===== Provided information =====

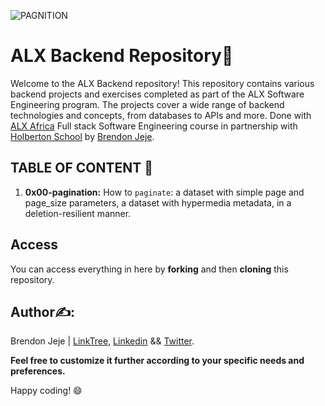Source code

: ![PAGNITION](https://private-user-images.githubusercontent.com/125453474/302952835-a9c38230-7d04-4b44-a830-686dc22c7b61.png?jwt=eyJhbGciOiJIUzI1NiIsInR5cCI6IkpXVCJ9.eyJpc3MiOiJnaXRodWIuY29tIiwiYXVkIjoicmF3LmdpdGh1YnVzZXJjb250ZW50LmNvbSIsImtleSI6ImtleTUiLCJleHAiOjE3MjEyOTQzMTEsIm5iZiI6MTcyMTI5NDAxMSwicGF0aCI6Ii8xMjU0NTM0NzQvMzAyOTUyODM1LWE5YzM4MjMwLTdkMDQtNGI0NC1hODMwLTY4NmRjMjJjN2I2MS5wbmc_WC1BbXotQWxnb3JpdGhtPUFXUzQtSE1BQy1TSEEyNTYmWC1BbXotQ3JlZGVudGlhbD1BS0lBVkNPRFlMU0E1M1BRSzRaQSUyRjIwMjQwNzE4JTJGdXMtZWFzdC0xJTJGczMlMkZhd3M0X3JlcXVlc3QmWC1BbXotRGF0ZT0yMDI0MDcxOFQwOTEzMzFaJlgtQW16LUV4cGlyZXM9MzAwJlgtQW16LVNpZ25hdHVyZT04MTYzM2MxNmI2NjEyMzM1MWM4MDk5NGU2MGE1N2I5YzI5YWFhOGQ4OGRhMTgxNGQxZTljNGM5MTY1MWM4NGUyJlgtQW16LVNpZ25lZEhlYWRlcnM9aG9zdCZhY3Rvcl9pZD0wJmtleV9pZD0wJnJlcG9faWQ9MCJ9.nVq6Ftntj1tzUrnN7NC40s3wwp3v8Xz5aq41oEWbszk)

# ALX Backend Repository📁

Welcome to the ALX Backend repository! This repository contains various backend projects and exercises completed as part of the ALX Software Engineering program. The projects cover a wide range of backend technologies and concepts, from databases to APIs and more. Done with [ALX Africa](https://www.alxafrica.com/) Full stack Software Engineering course in partnership with [Holberton School](https://www.holbertonschool.com/) by [Brendon Jeje](https://x.com/brendon4545).

## TABLE OF CONTENT 📖
1. __0x00-pagination:__  How to `paginate`: a dataset with simple page and page_size parameters, a dataset with hypermedia metadata, in a deletion-resilient manner.

## Access

You can access everything in here by __forking__ and then __cloning__ this repository.

## Author✍️:

Brendon Jeje | [LinkTree](https://linktr.ee/brendonjeje), [Linkedin](https://www.linkedin.com/in/brendonjeje/) && [Twitter](https://twitter.com/brendon4545).

__Feel free to customize it further according to your specific needs and preferences.__

Happy coding! 😄
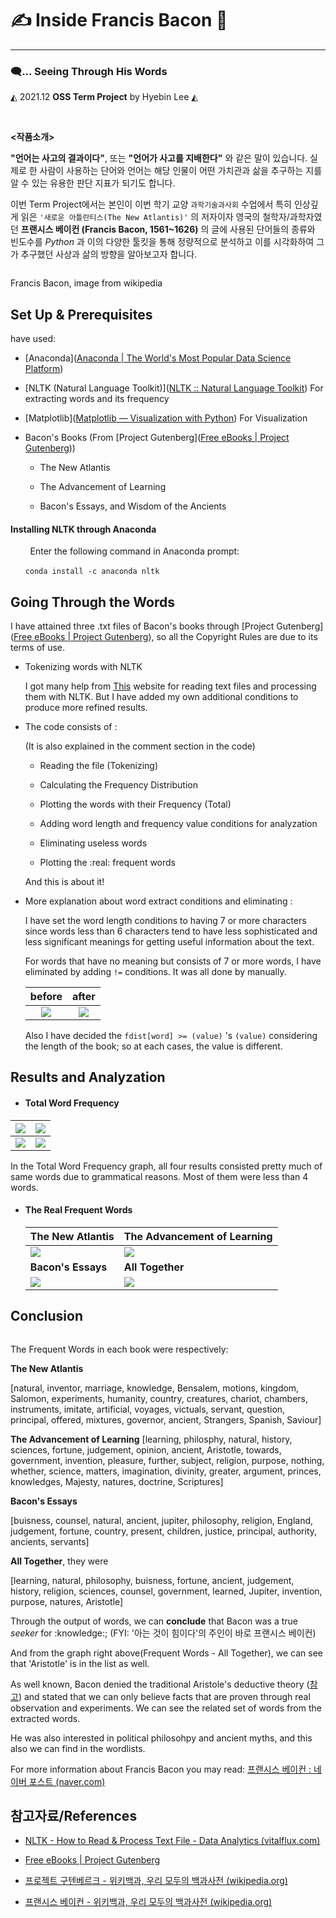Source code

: # ✍️ Inside Francis Bacon 🥓

<hr>

### 🗨️... Seeing Through His Words

 ◭ 2021.12  **OSS Term Project** by Hyebin Lee ◭

<br>

**<작품소개>**

  **"언어는 사고의 결과이다"**, 또는 **"언어가 사고를 지배한다"** 와 같은 말이 있습니다.  실제로 한 사람이 사용하는 단어와 언어는 해당 인물이 어떤 가치관과 삶을 추구하는 지를 알 수 있는 유용한 판단 지표가 되기도 합니다. 

  이번 Term Project에서는 본인이 이번 학기 교양  `과학기술과사회` 수업에서 특히 인상깊게 읽은  `'새로운 아틀란티스(The New Atlantis)'` 의 저자이자 영국의 철학자/과학자였던 **프랜시스 베이컨 (Francis Bacon, 1561~1626)** 의 글에 사용된 단어들의 종류와 빈도수를 _Python_ 과 이의 다양한 툴킷을 통해 정량적으로 분석하고 이를 시각화하여 그가 추구했던 사상과 삶의 방향을 알아보고자 합니다.

<img title="" src="https://upload.wikimedia.org/wikipedia/commons/thumb/5/5c/Somer_Francis_Bacon.jpg/375px-Somer_Francis_Bacon.jpg" alt="" data-align="center">

<p>Francis Bacon, image from wikipedia</p>

## **Set Up & Prerequisites**

have used: 

* [Anaconda]([Anaconda | The World's Most Popular Data Science Platform](https://www.anaconda.com/))

* [NLTK (Natural Language Toolkit)]([NLTK :: Natural Language Toolkit](https://www.nltk.org/)) For extracting words and its frequency

* [Matplotlib]([Matplotlib — Visualization with Python](https://matplotlib.org/)) For Visualization

* Bacon's Books (From [Project Gutenberg]([Free eBooks | Project Gutenberg](https://www.gutenberg.org/)))
  
  * The New Atlantis
  
  * The Advancement of Learning
  
  * Bacon's Essays, and Wisdom of the Ancients

#### Installing NLTK through Anaconda

        Enter the following command in Anaconda prompt:

       `conda install -c anaconda nltk`

## Going Through the Words

I have attained three .txt files of Bacon's books through [Project Gutenberg]([Free eBooks | Project Gutenberg](https://www.gutenberg.org/)), so all the Copyright Rules are due to its terms of use.

* Tokenizing words with NLTK
  
  I got many help from [This](https://vitalflux.com/nltk-how-read-process-text-file/) website for reading text files and processing them with NLTK. But I have added my own additional conditions to produce more refined results.

* The code consists of :
  
  (It is also explained in the comment section in the code)
  
  * Reading the file (Tokenizing)
  
  * Calculating the Frequency Distribution
  
  * Plotting the words with their Frequency (Total)
  
  * Adding word length and frequency value conditions for analyzation
  
  * Eliminating useless words
  
  * Plotting the :real: frequent words
  
  And this is about it!

* More explanation about word extract conditions and eliminating :
  
  I have set the word length conditions to having 7 or more characters since words less than 6 characters tend to have less sophisticated and less significant meanings for getting useful information about the text.
  
  For words that have no meaning but consists of 7 or more words, I have eliminated by adding `!=` conditions. It was all done by manually.
  
  | before                  | after                |
  |:-----------------------:|:--------------------:|
  | ![](./image/before.png) | ![](image/after.png) |
  
  Also I have decided the `fdist[word] >= (value)` 's  `(value)` considering the length of the book; so at each cases, the value is different.

## Results and Analyzation

* #### **Total Word Frequency**

| ![](./image/1-1.png) | ![](image/2-1.png)   |
| -------------------- | -------------------- |
| ![](./image/3-1.png) | ![](./image/4-1.png) |

In the Total Word Frequency graph, all four results consisted pretty much of same words due to grammatical reasons. Most of them were less than 4 words.

* #### **The Real Frequent Words**
  
  | The New Atlantis     | The Advancement of Learning |
  | -------------------- | --------------------------- |
  | ![](./image/1-2.png) | ![](./image/2-2.png)        |
  | **Bacon's Essays**   | **All Together**            |
  | ![](./image/3-2.png) | ![](./image/4-2.png)        |

## Conclusion

<img src="./image/4-2.png" title="" alt="" data-align="center">

The Frequent Words in each book were respectively:



**The New Atlantis**

[natural, inventor, marriage, knowledge, Bensalem, motions, kingdom, Salomon, experiments, humanity, country, creatures, chariot, chambers, instruments, imitate, artificial, voyages, victuals, servant, question, principal, offered, mixtures, governor, ancient, Strangers, Spanish, Saviour]



**The Advancement of Learning**
[learning, philosphy, natural, history, sciences, fortune, judgement, opinion, ancient, Aristotle, towards, government, invention, pleasure, further, subject, religion, purpose, nothing, whether, science, matters, imagination, divinity, greater, argument, princes, knowledges, Majesty, natures, doctrine, Scriptures]



**Bacon's Essays**

[buisness, counsel, natural, ancient, jupiter, philosophy, religion, England, judgement, fortune, country, present, children, justice, principal, authority, ancients, servants]



**All Together**, they were

[learning, natural, philosophy, buisness, fortune, ancient, judgement, history, religion, sciences, counsel, government, learned, Jupiter, invention, purpose, natures, Aristotle]



Through the output of words, we can **conclude** that Bacon was a true *seeker* for :knowledge:; (FYI: '아는 것이 힘이다'의 주인이 바로 프랜시스 베이컨) 

And from the graph right above(Frequent Words - All Together), we can see that 'Aristotle' is in the list as well. 

As well known, Bacon denied the traditional Aristole's deductive theory ([참고](https://namu.wiki/w/%ED%94%84%EB%9E%9C%EC%8B%9C%EC%8A%A4%20%EB%B2%A0%EC%9D%B4%EC%BB%A8)) and stated that we can only believe facts that are proven through real observation and experiments. We can see the related set of words from the extracted words.

He was also interested in political philosohpy and ancient myths, and this also we can find in the wordlists. 

For more information about Francis Bacon you may read: [프랜시스 베이컨 : 네이버 포스트 (naver.com)](https://post.naver.com/viewer/postView.naver?volumeNo=27958387&memberNo=9935567)







## 참고자료/References

* [NLTK - How to Read & Process Text File - Data Analytics (vitalflux.com)](https://vitalflux.com/nltk-how-read-process-text-file/)

* [Free eBooks | Project Gutenberg](https://www.gutenberg.org/)

* [프로젝트 구텐베르크 - 위키백과, 우리 모두의 백과사전 (wikipedia.org)](https://ko.wikipedia.org/wiki/%ED%94%84%EB%A1%9C%EC%A0%9D%ED%8A%B8_%EA%B5%AC%ED%85%90%EB%B2%A0%EB%A5%B4%ED%81%AC)

* [프랜시스 베이컨 - 위키백과, 우리 모두의 백과사전 (wikipedia.org)](https://ko.wikipedia.org/wiki/%ED%94%84%EB%9E%9C%EC%8B%9C%EC%8A%A4_%EB%B2%A0%EC%9D%B4%EC%BB%A8)
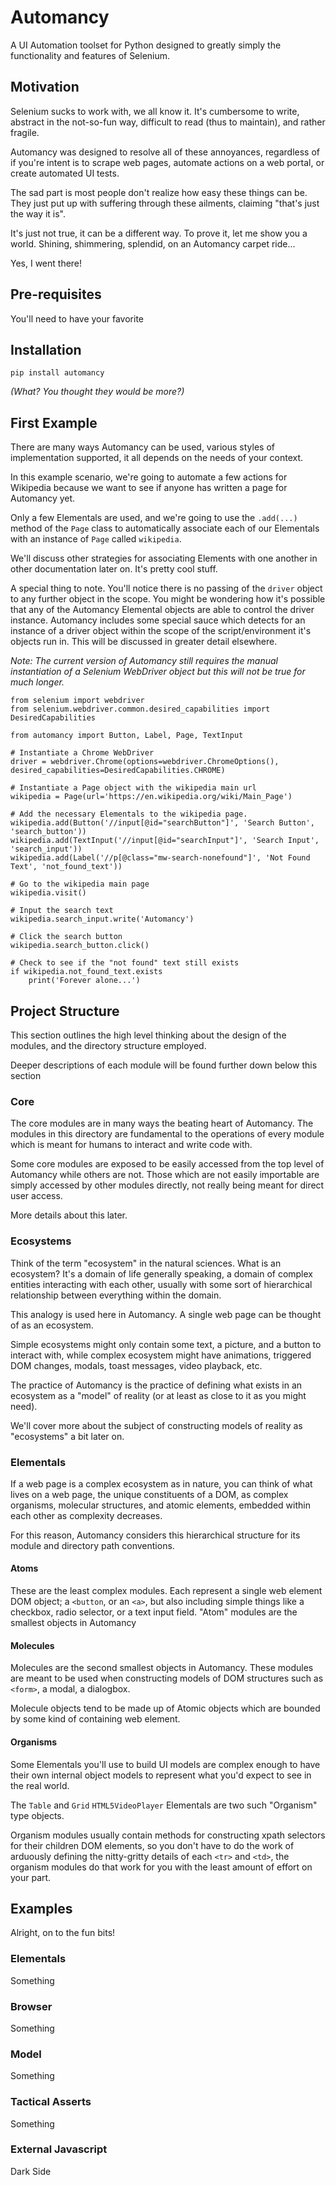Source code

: # Automancy
A UI Automation toolset for Python designed to greatly simply the functionality and features of Selenium.

## Motivation
Selenium sucks to work with, we all know it.  It's cumbersome to write, abstract in the not-so-fun way, difficult to read (thus to maintain), and rather fragile.

Automancy was designed to resolve all of these annoyances, regardless of if you're intent is to scrape web pages, automate actions on a web portal, or create automated UI tests.

The sad part is most people don't realize how easy these things can be.  They just put up with suffering through these ailments, claiming "that's just the way it is".

It's just not true, it can be a different way.  To prove it, let me show you a world.  Shining, shimmering, splendid, on an Automancy carpet ride...

Yes, I went there!

## Pre-requisites
You'll need to have your favorite 

## Installation

    pip install automancy

_(What?  You thought they would be more?)_

## First Example
There are many ways Automancy can be used, various styles of implementation supported, it all depends on the needs of your context.

In this example scenario, we're going to automate a few actions for Wikipedia because we want to see if anyone has written a page for Automancy yet.

Only a few Elementals are used, and we're going to use the `.add(...)` method of the `Page` class to automatically associate each of our Elementals with an instance of `Page` called `wikipedia`.

We'll discuss other strategies for associating Elements with one another in other documentation later on.  It's pretty cool stuff.

A special thing to note.  You'll notice there is no passing of the `driver` object to any further object in the scope.  You might be wondering how it's possible that any of the Automancy Elemental objects are able to control the driver instance.  Automancy includes some special sauce which detects for an instance of a driver object within the scope of the script/environment it's objects run in.  This will be discussed in greater detail elsewhere.

_Note: The current version of Automancy still requires the manual instantiation of a Selenium WebDriver object but this will not be true for much longer._

    from selenium import webdriver
    from selenium.webdriver.common.desired_capabilities import DesiredCapabilities

    from automancy import Button, Label, Page, TextInput

    # Instantiate a Chrome WebDriver
    driver = webdriver.Chrome(options=webdriver.ChromeOptions(), desired_capabilities=DesiredCapabilities.CHROME)

    # Instantiate a Page object with the wikipedia main url
    wikipedia = Page(url='https://en.wikipedia.org/wiki/Main_Page')

    # Add the necessary Elementals to the wikipedia page.
    wikipedia.add(Button('//input[@id="searchButton"]', 'Search Button', 'search_button'))
    wikipedia.add(TextInput('//input[@id="searchInput"]', 'Search Input', 'search_input'))
    wikipedia.add(Label('//p[@class="mw-search-nonefound"]', 'Not Found Text', 'not_found_text'))

    # Go to the wikipedia main page
    wikipedia.visit()
    
    # Input the search text
    wikipedia.search_input.write('Automancy')
    
    # Click the search button
    wikipedia.search_button.click()
    
    # Check to see if the "not found" text still exists
    if wikipedia.not_found_text.exists
        print('Forever alone...')

## Project Structure
This section outlines the high level thinking about the design of the modules, and the directory structure employed.

Deeper descriptions of each module will be found further down below this section

### Core
The core modules are in many ways the beating heart of Automancy.  The modules in this directory are fundamental to the operations of every module which is meant for humans to interact and write code with.

Some core modules are exposed to be easily accessed from the top level of Automancy while others are not.  Those which are not easily importable are simply accessed by other modules directly, not really being meant for direct user access.

More details about this later.

### Ecosystems
Think of the term "ecosystem" in the natural sciences.  What is an ecosystem?  It's a domain of life generally speaking, a domain of complex entities interacting with each other, usually with some sort of hierarchical relationship between everything within the domain.

This analogy is used here in Automancy.  A single web page can be thought of as an ecosystem.

Simple ecosystems might only contain some text, a picture, and a button to interact with, while complex ecosystem might have animations, triggered DOM changes, modals, toast messages, video playback, etc.

The practice of Automancy is the practice of defining what exists in an ecosystem as a "model" of reality (or at least as close to it as you might need).

We'll cover more about the subject of constructing models of reality as "ecosystems" a bit later on.

### Elementals
If a web page is a complex ecosystem as in nature, you can think of what lives on a web page, the unique constituents of a DOM, as complex organisms, molecular structures, and atomic elements, embedded within each other as complexity decreases.

For this reason, Automancy considers this hierarchical structure for its module and directory path conventions.

#### Atoms
These are the least complex modules.  Each represent a single web element DOM object; a `<button`, or an `<a>`, but also including simple things like a checkbox, radio selector, or a text input field.  "Atom" modules are the smallest objects in Automancy

#### Molecules
Molecules are the second smallest objects in Automancy.  These modules are meant to be used when constructing models of DOM structures such as `<form>`, a modal, a dialogbox.

Molecule objects tend to be made up of Atomic objects which are bounded by some kind of containing web element.

#### Organisms
Some Elementals you'll use to build UI models are complex enough to have their own internal object models to represent what you'd expect to see in the real world.

The `Table` and `Grid` `HTML5VideoPlayer` Elementals are two such "Organism" type objects.

Organism modules usually contain methods for constructing xpath selectors for their children DOM elements, so you don't have to do the work of arduously defining the nitty-gritty details of each `<tr>` and `<td>`, the organism modules do that work for you with the least amount of effort on your part.  

## Examples
Alright, on to the fun bits!

### Elementals
Something

### Browser
Something

### Model
Something

### Tactical Asserts
Something

### External Javascript
Dark Side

=====

- _Exercise details_: Precisely the lines between those holding "I got many help" and "The code consists", inclusive, are to be reproduced from the listing above, with nothing added.

- _Output of the exercise_:
  I got many help from [This](https://vitalflux.com/nltk-how-read-process-text-file/) website for reading text files and processing them with NLTK. But I have added my own additional conditions to produce more refined results.

* The code consists of :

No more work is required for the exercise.